Cypress personnel were responsible for providing planning program support to draft a Summary Report required by the Water Resources Development Act (WRDA) of 2007 which authorized the 6 projects. USACE MVN had not previously undertaken an effort to summarize the findings and content of an integrated feasibility study and NEPA documentation; therefore the initial effort required drafting a document to address the needs of ER-1105-2-100 at a summary level and obtain approval for the template. The Summary Report provided a complete overview of the combined feasibility study and NEPA documents.
Cypress personnel interfaced with many different groups including report authors (6 different companies), the state and federal agencies who contracted the work, internal subcontractors who provided key policy-level and additional editorial review at strategic points, as well as multiple junior-level engineers and scientists. All six reports were completed and undergoing reviews simultaneously resulting in extensive coordination efforts and extensive QA/QC review to ensure the report was well-written and contained the most accurate and up-to-date information from the respective project teams.
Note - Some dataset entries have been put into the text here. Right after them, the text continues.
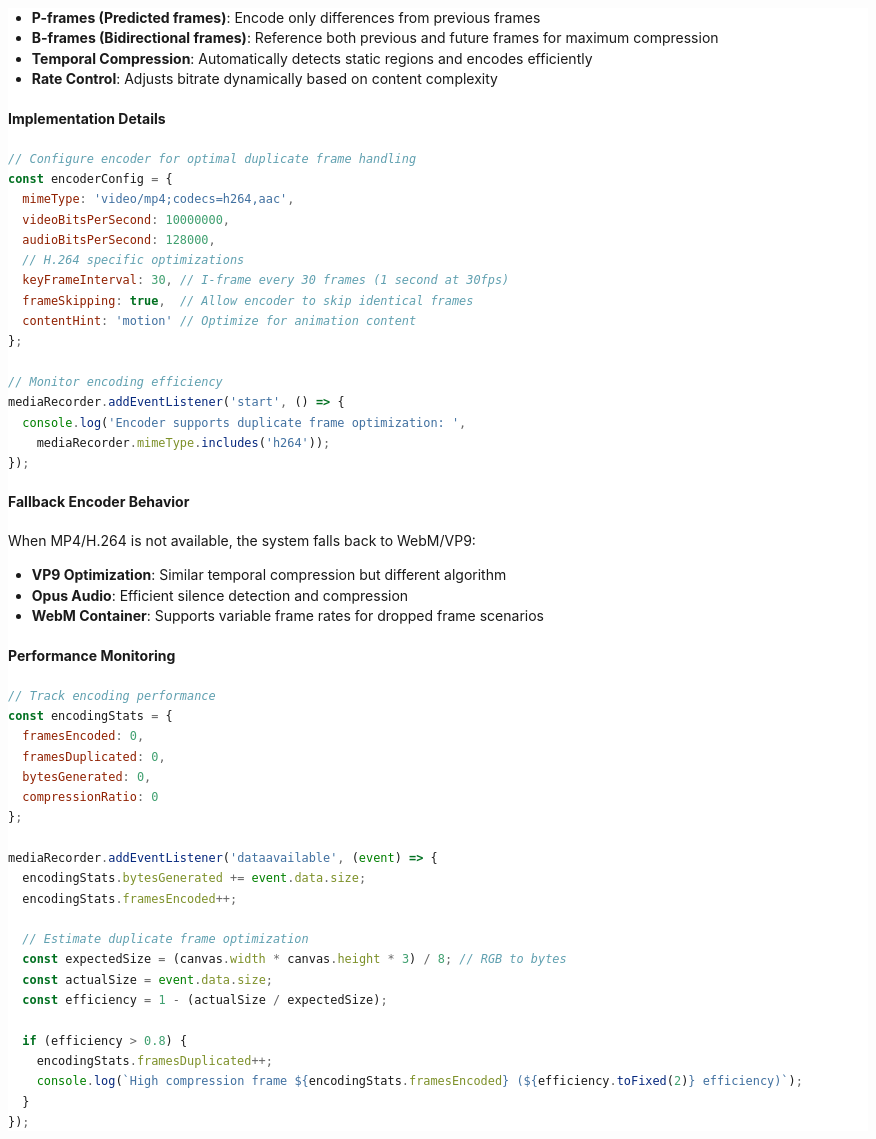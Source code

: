 - **P-frames (Predicted frames)**: Encode only differences from previous frames
- **B-frames (Bidirectional frames)**: Reference both previous and future frames for maximum compression
- **Temporal Compression**: Automatically detects static regions and encodes efficiently
- **Rate Control**: Adjusts bitrate dynamically based on content complexity

#### Implementation Details
```javascript
// Configure encoder for optimal duplicate frame handling
const encoderConfig = {
  mimeType: 'video/mp4;codecs=h264,aac',
  videoBitsPerSecond: 10000000,
  audioBitsPerSecond: 128000,
  // H.264 specific optimizations
  keyFrameInterval: 30, // I-frame every 30 frames (1 second at 30fps)
  frameSkipping: true,  // Allow encoder to skip identical frames
  contentHint: 'motion' // Optimize for animation content
};

// Monitor encoding efficiency
mediaRecorder.addEventListener('start', () => {
  console.log('Encoder supports duplicate frame optimization: ',
    mediaRecorder.mimeType.includes('h264'));
});
```

#### Fallback Encoder Behavior
When MP4/H.264 is not available, the system falls back to WebM/VP9:

- **VP9 Optimization**: Similar temporal compression but different algorithm
- **Opus Audio**: Efficient silence detection and compression
- **WebM Container**: Supports variable frame rates for dropped frame scenarios

#### Performance Monitoring
```javascript
// Track encoding performance
const encodingStats = {
  framesEncoded: 0,
  framesDuplicated: 0,
  bytesGenerated: 0,
  compressionRatio: 0
};

mediaRecorder.addEventListener('dataavailable', (event) => {
  encodingStats.bytesGenerated += event.data.size;
  encodingStats.framesEncoded++;

  // Estimate duplicate frame optimization
  const expectedSize = (canvas.width * canvas.height * 3) / 8; // RGB to bytes
  const actualSize = event.data.size;
  const efficiency = 1 - (actualSize / expectedSize);

  if (efficiency > 0.8) {
    encodingStats.framesDuplicated++;
    console.log(`High compression frame ${encodingStats.framesEncoded} (${efficiency.toFixed(2)} efficiency)`);
  }
});
```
This project was done in partnership with Malcolm Pirnie/Arcadis.
The fourth phase of the Bayou Auguste tidal stream restoration was completed in Spring 2015. The segment of the bayou between its culverted portion near Davis Street and the bridge at Braun Street had extensive floodplain restoration and bank reshaping, along with a new community of native upland plants installed on the nonwetland park portion of the site.
Cypress worked with the Gulf Coast Community Design Studio and the Land Trust for the Mississippi Coastal Plain to provide ecosystem restoration design, environmental engineering, and construction oversight of the project from concept through construction for restoration of the bayou shoreline and tidal marsh floodplain. This restoration project removed fill material and debris while restoring typical landform of native estuarine marsh habitat.
Our integrated science and engineering design process was tailored to meet the needs of this project.
Work completed at this site includes the following:
- Development of the initial site concept
- Locating and characterizing local reference habitats; References were used to establish species lists and densities
- Completed Baseline Assessment (pre-project)
- Completed a construction stormwater pollution prevention plan (SWPPP) utilizing bioengineered materials
- Provided construction management
- Monitored stormwater best management practices (BMPs)
- Completed a Year 1 Monitoring Report
This project received the Gulf Guardian Award (1st Place, Civic Project) from the US Environmental Protection Agency.